WORK ITEM:
Please give every record below again exactly, and keep the pictures out.

[[ STORED DATA open ]]

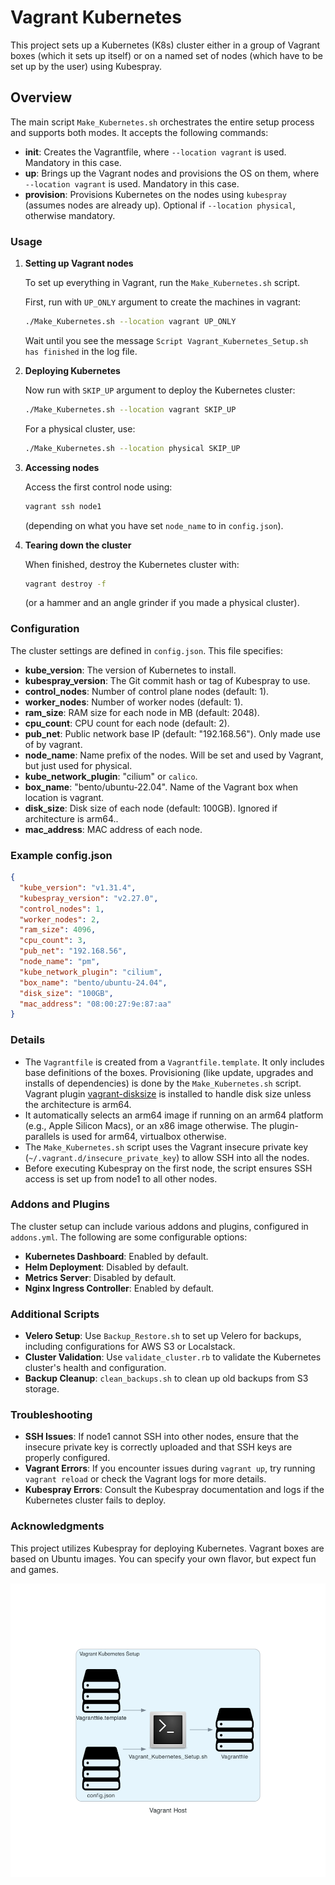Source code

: # Vagrant Kubernetes

This project sets up a Kubernetes (K8s) cluster either in a group of Vagrant boxes (which it sets up itself) or on a named set of nodes (which have to be set up by the user) using Kubespray.

## Overview

The main script `Make_Kubernetes.sh` orchestrates the entire setup process and supports both modes. It accepts the following commands:

- **init**: Creates the Vagrantfile, where `--location vagrant` is used. Mandatory in this case.
- **up**: Brings up the Vagrant nodes and provisions the OS on them, where `--location vagrant` is used. Mandatory in this case.
- **provision**: Provisions Kubernetes on the nodes using `kubespray` (assumes nodes are already up). Optional if `--location physical`, otherwise mandatory.

### Usage

1. **Setting up Vagrant nodes**

   To set up everything in Vagrant, run the `Make_Kubernetes.sh` script.

   First, run with `UP_ONLY` argument to create the machines in vagrant:
   ```bash
   ./Make_Kubernetes.sh --location vagrant UP_ONLY
   ```
   Wait until you see the message `Script Vagrant_Kubernetes_Setup.sh has finished` in the log file.

2. **Deploying Kubernetes**

   Now run with `SKIP_UP` argument to deploy the Kubernetes cluster:
   ```bash
   ./Make_Kubernetes.sh --location vagrant SKIP_UP
   ```

   For a physical cluster, use:
   ```bash
   ./Make_Kubernetes.sh --location physical SKIP_UP
   ```

3. **Accessing nodes**

   Access the first control node using:
   ```bash
   vagrant ssh node1
   ```

   (depending on what you have set `node_name` to in `config.json`).

4. **Tearing down the cluster**

   When finished, destroy the Kubernetes cluster with:
   ```bash
   vagrant destroy -f
   ```
   (or a hammer and an angle grinder if you made a physical cluster).

### Configuration

The cluster settings are defined in `config.json`. This file specifies:

- **kube_version**: The version of Kubernetes to install.
- **kubespray_version**: The Git commit hash or tag of Kubespray to use.
- **control_nodes**: Number of control plane nodes (default: 1).
- **worker_nodes**: Number of worker nodes (default: 1).
- **ram_size**: RAM size for each node in MB (default: 2048).
- **cpu_count**: CPU count for each node (default: 2).
- **pub_net**: Public network base IP (default: "192.168.56"). Only made use of by vagrant.
- **node_name**: Name prefix of the nodes. Will be set and used by Vagrant, but just used for physical.
- **kube_network_plugin**: "cilium" or `calico`.
- **box_name**: "bento/ubuntu-22.04". Name of the Vagrant box when location is vagrant.
- **disk_size**: Disk size of each node (default: 100GB). Ignored if architecture is arm64..
- **mac_address**: MAC address of each node.

### Example config.json

```json
{
  "kube_version": "v1.31.4",
  "kubespray_version": "v2.27.0",
  "control_nodes": 1,
  "worker_nodes": 2,
  "ram_size": 4096,
  "cpu_count": 3,
  "pub_net": "192.168.56",
  "node_name": "pm",
  "kube_network_plugin": "cilium",
  "box_name": "bento/ubuntu-24.04",
  "disk_size": "100GB",
  "mac_address": "08:00:27:9e:87:aa"
}
```

### Details

- The `Vagrantfile` is created from a `Vagrantfile.template`. It only includes base definitions of the boxes. Provisioning (like update, upgrades and installs of dependencies) is done by the `Make_Kubernetes.sh` script. Vagrant plugin [vagrant-disksize](https://github.com/sprotheroe/vagrant-disksize) is installed to handle disk size unless the architecture is arm64.
- It automatically selects an arm64 image if running on an arm64 platform (e.g., Apple Silicon Macs), or an x86 image otherwise. The plugin-parallels is used for arm64, virtualbox otherwise.
- The `Make_Kubernetes.sh` script uses the Vagrant insecure private key (`~/.vagrant.d/insecure_private_key`) to allow SSH into all the nodes.
- Before executing Kubespray on the first node, the script ensures SSH access is set up from node1 to all other nodes.

### Addons and Plugins

The cluster setup can include various addons and plugins, configured in `addons.yml`. The following are some configurable options:

- **Kubernetes Dashboard**: Enabled by default.
- **Helm Deployment**: Disabled by default.
- **Metrics Server**: Disabled by default.
- **Nginx Ingress Controller**: Enabled by default.

### Additional Scripts

- **Velero Setup**: Use `Backup_Restore.sh` to set up Velero for backups, including configurations for AWS S3 or Localstack.
- **Cluster Validation**: Use `validate_cluster.rb` to validate the Kubernetes cluster's health and configuration.
- **Backup Cleanup**: `clean_backups.sh` to clean up old backups from S3 storage.

### Troubleshooting

- **SSH Issues**: If node1 cannot SSH into other nodes, ensure that the insecure private key is correctly uploaded and that SSH keys are properly configured.
- **Vagrant Errors**: If you encounter issues during `vagrant up`, try running `vagrant reload` or check the Vagrant logs for more details.
- **Kubespray Errors**: Consult the Kubespray documentation and logs if the Kubernetes cluster fails to deploy.

### Acknowledgments

This project utilizes Kubespray for deploying Kubernetes. Vagrant boxes are based on Ubuntu images. You can specify your own flavor, but expect fun and games.

![Kubernetes Diagram](./diagrams/k8s.png)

[[ STORED DATA closed ]]

RESPONSE TO THE EXERCISE:
Source code

: # Vagrant Kubernetes

This project sets up a Kubernetes (K8s) cluster either in a group of Vagrant boxes (which it sets up itself) or on a named set of nodes (which have to be set up by the user) using Kubespray.

## Overview

The main script `Make_Kubernetes.sh` orchestrates the entire setup process and supports both modes. It accepts the following commands:

- **init**: Creates the Vagrantfile, where `--location vagrant` is used. Mandatory in this case.
- **up**: Brings up the Vagrant nodes and provisions the OS on them, where `--location vagrant` is used. Mandatory in this case.
- **provision**: Provisions Kubernetes on the nodes using `kubespray` (assumes nodes are already up). Optional if `--location physical`, otherwise mandatory.

### Usage

1. **Setting up Vagrant nodes**

   To set up everything in Vagrant, run the `Make_Kubernetes.sh` script.

   First, run with `UP_ONLY` argument to create the machines in vagrant:
   ```bash
   ./Make_Kubernetes.sh --location vagrant UP_ONLY
   ```
   Wait until you see the message `Script Vagrant_Kubernetes_Setup.sh has finished` in the log file.

2. **Deploying Kubernetes**

   Now run with `SKIP_UP` argument to deploy the Kubernetes cluster:
   ```bash
   ./Make_Kubernetes.sh --location vagrant SKIP_UP
   ```

   For a physical cluster, use:
   ```bash
   ./Make_Kubernetes.sh --location physical SKIP_UP
   ```

3. **Accessing nodes**

   Access the first control node using:
   ```bash
   vagrant ssh node1
   ```

   (depending on what you have set `node_name` to in `config.json`).

4. **Tearing down the cluster**

   When finished, destroy the Kubernetes cluster with:
   ```bash
   vagrant destroy -f
   ```
   (or a hammer and an angle grinder if you made a physical cluster).

### Configuration

The cluster settings are defined in `config.json`. This file specifies:

- **kube_version**: The version of Kubernetes to install.
- **kubespray_version**: The Git commit hash or tag of Kubespray to use.
- **control_nodes**: Number of control plane nodes (default: 1).
- **worker_nodes**: Number of worker nodes (default: 1).
- **ram_size**: RAM size for each node in MB (default: 2048).
- **cpu_count**: CPU count for each node (default: 2).
- **pub_net**: Public network base IP (default: "192.168.56"). Only made use of by vagrant.
- **node_name**: Name prefix of the nodes. Will be set and used by Vagrant, but just used for physical.
- **kube_network_plugin**: "cilium" or `calico`.
- **box_name**: "bento/ubuntu-22.04". Name of the Vagrant box when location is vagrant.
- **disk_size**: Disk size of each node (default: 100GB). Ignored if architecture is arm64..
- **mac_address**: MAC address of each node.

### Example config.json

```json
{
  "kube_version": "v1.31.4",
  "kubespray_version": "v2.27.0",
  "control_nodes": 1,
  "worker_nodes": 2,
  "ram_size": 4096,
  "cpu_count": 3,
  "pub_net": "192.168.56",
  "node_name": "pm",
  "kube_network_plugin": "cilium",
  "box_name": "bento/ubuntu-24.04",
  "disk_size": "100GB",
  "mac_address": "08:00:27:9e:87:aa"
}
```

### Details

- The `Vagrantfile` is created from a `Vagrantfile.template`. It only includes base definitions of the boxes. Provisioning (like update, upgrades and installs of dependencies) is done by the `Make_Kubernetes.sh` script. Vagrant plugin [vagrant-disksize](https://github.com/sprotheroe/vagrant-disksize) is installed to handle disk size unless the architecture is arm64.
- It automatically selects an arm64 image if running on an arm64 platform (e.g., Apple Silicon Macs), or an x86 image otherwise. The plugin-parallels is used for arm64, virtualbox otherwise.
- The `Make_Kubernetes.sh` script uses the Vagrant insecure private key (`~/.vagrant.d/insecure_private_key`) to allow SSH into all the nodes.
- Before executing Kubespray on the first node, the script ensures SSH access is set up from node1 to all other nodes.

### Addons and Plugins

The cluster setup can include various addons and plugins, configured in `addons.yml`. The following are some configurable options:

- **Kubernetes Dashboard**: Enabled by default.
- **Helm Deployment**: Disabled by default.
- **Metrics Server**: Disabled by default.
- **Nginx Ingress Controller**: Enabled by default.

### Additional Scripts

- **Velero Setup**: Use `Backup_Restore.sh` to set up Velero for backups, including configurations for AWS S3 or Localstack.
- **Cluster Validation**: Use `validate_cluster.rb` to validate the Kubernetes cluster's health and configuration.
- **Backup Cleanup**: `clean_backups.sh` to clean up old backups from S3 storage.

### Troubleshooting

- **SSH Issues**: If node1 cannot SSH into other nodes, ensure that the insecure private key is correctly uploaded and that SSH keys are properly configured.
- **Vagrant Errors**: If you encounter issues during `vagrant up`, try running `vagrant reload` or check the Vagrant logs for more details.
- **Kubespray Errors**: Consult the Kubespray documentation and logs if the Kubernetes cluster fails to deploy.

### Acknowledgments

This project utilizes Kubespray for deploying Kubernetes. Vagrant boxes are based on Ubuntu images. You can specify your own flavor, but expect fun and games.

![Kubernetes Diagram](./diagrams/k8s.png)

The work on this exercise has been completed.